▸ Problem requirements: Write out the data that follows exactly, keeping every picture out.

__________________________________________________

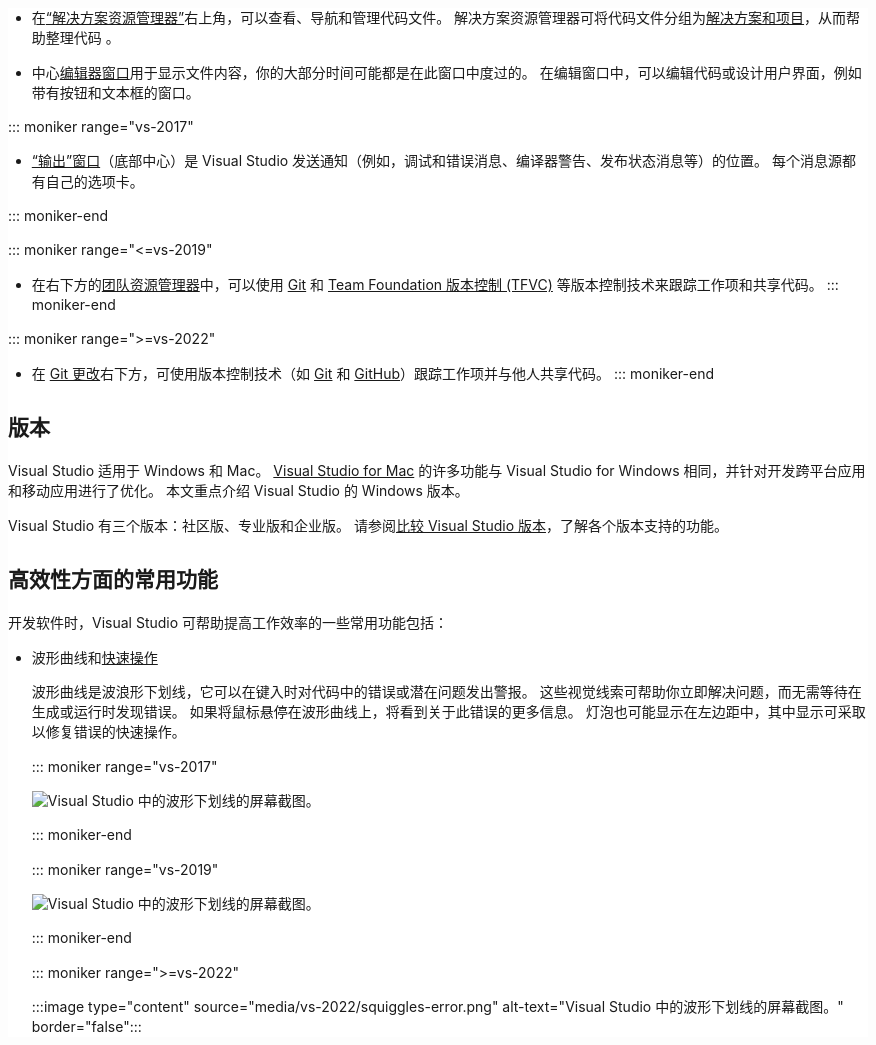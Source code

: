 - 在[“解决方案资源管理器”](../../ide/solutions-and-projects-in-visual-studio.md)右上角，可以查看、导航和管理代码文件。 解决方案资源管理器可将代码文件分组为[解决方案和项目](tutorial-projects-solutions.md)，从而帮助整理代码  。

- 中心[编辑器窗口](../../ide/writing-code-in-the-code-and-text-editor.md)用于显示文件内容，你的大部分时间可能都是在此窗口中度过的。 在编辑窗口中，可以编辑代码或设计用户界面，例如带有按钮和文本框的窗口。

::: moniker range="vs-2017"

- [“输出”窗口](../../ide/reference/output-window.md)（底部中心）是 Visual Studio 发送通知（例如，调试和错误消息、编译器警告、发布状态消息等）的位置。 每个消息源都有自己的选项卡。

::: moniker-end

::: moniker range="<=vs-2019"
- 在右下方的[团队资源管理器](/azure/devops/user-guide/work-team-explorer?view=vsts&preserve-view=true)中，可以使用 [Git](https://git-scm.com/) 和 [Team Foundation 版本控制 (TFVC)](/azure/devops/repos/tfvc/overview?view=vsts&preserve-view=true) 等版本控制技术来跟踪工作项和共享代码。
::: moniker-end

::: moniker range=">=vs-2022"
- 在 [Git 更改](/visualstudio/version-control/)右下方，可使用版本控制技术（如 [Git](https://git-scm.com/) 和 [GitHub](https://docs.github.com/github)）跟踪工作项并与他人共享代码。
::: moniker-end

## <a name="editions"></a>版本

Visual Studio 适用于 Windows 和 Mac。 [Visual Studio for Mac](/visualstudio/mac/) 的许多功能与 Visual Studio for Windows 相同，并针对开发跨平台应用和移动应用进行了优化。 本文重点介绍 Visual Studio 的 Windows 版本。

Visual Studio 有三个版本：社区版、专业版和企业版。 请参阅[比较 Visual Studio 版本](https://visualstudio.microsoft.com/vs/compare/)，了解各个版本支持的功能。

## <a name="popular-productivity-features"></a>高效性方面的常用功能

开发软件时，Visual Studio 可帮助提高工作效率的一些常用功能包括：

- 波形曲线和[快速操作](../../ide/quick-actions.md)

  波形曲线是波浪形下划线，它可以在键入时对代码中的错误或潜在问题发出警报。 这些视觉线索可帮助你立即解决问题，而无需等待在生成或运行时发现错误。 如果将鼠标悬停在波形曲线上，将看到关于此错误的更多信息。 灯泡也可能显示在左边距中，其中显示可采取以修复错误的快速操作。

   ::: moniker range="vs-2017"

   ![Visual Studio 中的波形下划线的屏幕截图。](media/squiggles-error.png)

   ::: moniker-end

   ::: moniker range="vs-2019"

   ![Visual Studio 中的波形下划线的屏幕截图。](media/vs-2019/squiggles-error.png)

   ::: moniker-end

   ::: moniker range=">=vs-2022"

   :::image type="content" source="media/vs-2022/squiggles-error.png" alt-text="Visual Studio 中的波形下划线的屏幕截图。" border="false":::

__________________________________________________

▸ Answer to this exercise:
Source code

: - 在[“解决方案资源管理器”](../../ide/solutions-and-projects-in-visual-studio.md)右上角，可以查看、导航和管理代码文件。 解决方案资源管理器可将代码文件分组为[解决方案和项目](tutorial-projects-solutions.md)，从而帮助整理代码  。

- 中心[编辑器窗口](../../ide/writing-code-in-the-code-and-text-editor.md)用于显示文件内容，你的大部分时间可能都是在此窗口中度过的。 在编辑窗口中，可以编辑代码或设计用户界面，例如带有按钮和文本框的窗口。

::: moniker range="vs-2017"

- [“输出”窗口](../../ide/reference/output-window.md)（底部中心）是 Visual Studio 发送通知（例如，调试和错误消息、编译器警告、发布状态消息等）的位置。 每个消息源都有自己的选项卡。

::: moniker-end

::: moniker range="<=vs-2019"
- 在右下方的[团队资源管理器](/azure/devops/user-guide/work-team-explorer?view=vsts&preserve-view=true)中，可以使用 [Git](https://git-scm.com/) 和 [Team Foundation 版本控制 (TFVC)](/azure/devops/repos/tfvc/overview?view=vsts&preserve-view=true) 等版本控制技术来跟踪工作项和共享代码。
::: moniker-end

::: moniker range=">=vs-2022"
- 在 [Git 更改](/visualstudio/version-control/)右下方，可使用版本控制技术（如 [Git](https://git-scm.com/) 和 [GitHub](https://docs.github.com/github)）跟踪工作项并与他人共享代码。
::: moniker-end

## <a name="editions"></a>版本

Visual Studio 适用于 Windows 和 Mac。 [Visual Studio for Mac](/visualstudio/mac/) 的许多功能与 Visual Studio for Windows 相同，并针对开发跨平台应用和移动应用进行了优化。 本文重点介绍 Visual Studio 的 Windows 版本。

Visual Studio 有三个版本：社区版、专业版和企业版。 请参阅[比较 Visual Studio 版本](https://visualstudio.microsoft.com/vs/compare/)，了解各个版本支持的功能。

## <a name="popular-productivity-features"></a>高效性方面的常用功能

开发软件时，Visual Studio 可帮助提高工作效率的一些常用功能包括：

- 波形曲线和[快速操作](../../ide/quick-actions.md)

  波形曲线是波浪形下划线，它可以在键入时对代码中的错误或潜在问题发出警报。 这些视觉线索可帮助你立即解决问题，而无需等待在生成或运行时发现错误。 如果将鼠标悬停在波形曲线上，将看到关于此错误的更多信息。 灯泡也可能显示在左边距中，其中显示可采取以修复错误的快速操作。

   ::: moniker range="vs-2017"

   ![Visual Studio 中的波形下划线的屏幕截图。](media/squiggles-error.png)

   ::: moniker-end

   ::: moniker range="vs-2019"

   ![Visual Studio 中的波形下划线的屏幕截图。](media/vs-2019/squiggles-error.png)

   ::: moniker-end

   ::: moniker range=">=vs-2022"

   :::image type="content" source="media/vs-2022/squiggles-error.png" alt-text="Visual Studio 中的波形下划线的屏幕截图。" border="false":::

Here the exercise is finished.